═══ Supplied information
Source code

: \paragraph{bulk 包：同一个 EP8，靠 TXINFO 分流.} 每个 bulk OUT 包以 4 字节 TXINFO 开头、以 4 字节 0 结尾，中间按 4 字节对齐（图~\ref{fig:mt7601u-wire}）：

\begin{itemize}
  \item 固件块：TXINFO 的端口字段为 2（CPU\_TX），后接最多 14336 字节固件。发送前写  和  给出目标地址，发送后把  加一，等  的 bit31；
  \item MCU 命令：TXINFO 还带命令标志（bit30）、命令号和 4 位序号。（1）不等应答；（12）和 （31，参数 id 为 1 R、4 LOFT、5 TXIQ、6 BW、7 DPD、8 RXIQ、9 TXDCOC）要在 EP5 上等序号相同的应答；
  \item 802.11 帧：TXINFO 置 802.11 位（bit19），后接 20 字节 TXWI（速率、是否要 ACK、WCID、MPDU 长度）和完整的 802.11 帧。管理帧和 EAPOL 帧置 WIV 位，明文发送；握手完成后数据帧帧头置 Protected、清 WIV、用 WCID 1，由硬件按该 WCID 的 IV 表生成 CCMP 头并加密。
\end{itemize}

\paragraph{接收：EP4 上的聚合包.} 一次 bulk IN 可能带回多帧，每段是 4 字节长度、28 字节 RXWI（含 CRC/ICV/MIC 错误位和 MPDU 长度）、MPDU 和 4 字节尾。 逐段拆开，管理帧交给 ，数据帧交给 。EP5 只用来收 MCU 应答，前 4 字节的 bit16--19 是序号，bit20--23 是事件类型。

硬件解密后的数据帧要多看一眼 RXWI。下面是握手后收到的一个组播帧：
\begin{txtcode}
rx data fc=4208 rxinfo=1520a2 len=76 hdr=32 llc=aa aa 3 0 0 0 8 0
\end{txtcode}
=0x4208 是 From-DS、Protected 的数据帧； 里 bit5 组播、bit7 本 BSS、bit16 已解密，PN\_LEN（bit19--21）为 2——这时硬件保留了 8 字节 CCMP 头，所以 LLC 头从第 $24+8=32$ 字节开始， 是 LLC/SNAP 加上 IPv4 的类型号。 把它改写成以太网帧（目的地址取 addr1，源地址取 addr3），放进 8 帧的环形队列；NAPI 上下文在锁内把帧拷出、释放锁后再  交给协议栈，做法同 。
══════
═══ Supplied information
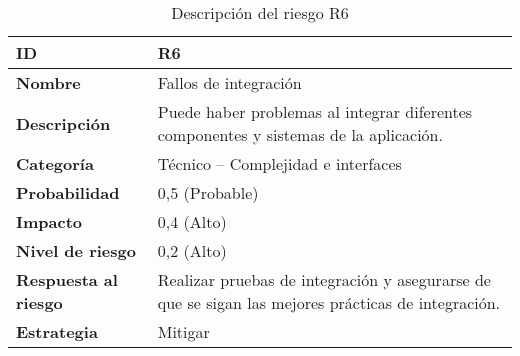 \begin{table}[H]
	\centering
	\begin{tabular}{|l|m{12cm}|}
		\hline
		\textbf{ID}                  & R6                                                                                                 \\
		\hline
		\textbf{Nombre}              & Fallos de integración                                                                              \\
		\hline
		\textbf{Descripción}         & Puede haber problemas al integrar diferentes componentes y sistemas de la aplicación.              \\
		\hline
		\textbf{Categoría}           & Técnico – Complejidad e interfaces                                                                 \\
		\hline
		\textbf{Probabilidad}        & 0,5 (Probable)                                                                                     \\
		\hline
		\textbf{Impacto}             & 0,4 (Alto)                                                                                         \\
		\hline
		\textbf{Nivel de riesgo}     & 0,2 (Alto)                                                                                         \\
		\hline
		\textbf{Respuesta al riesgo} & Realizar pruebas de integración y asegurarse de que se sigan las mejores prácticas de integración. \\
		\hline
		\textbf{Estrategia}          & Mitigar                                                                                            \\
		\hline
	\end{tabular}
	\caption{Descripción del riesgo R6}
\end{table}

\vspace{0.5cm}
══════
Using the records, report how many lines contain the word "TXINFO", adding no other text.

4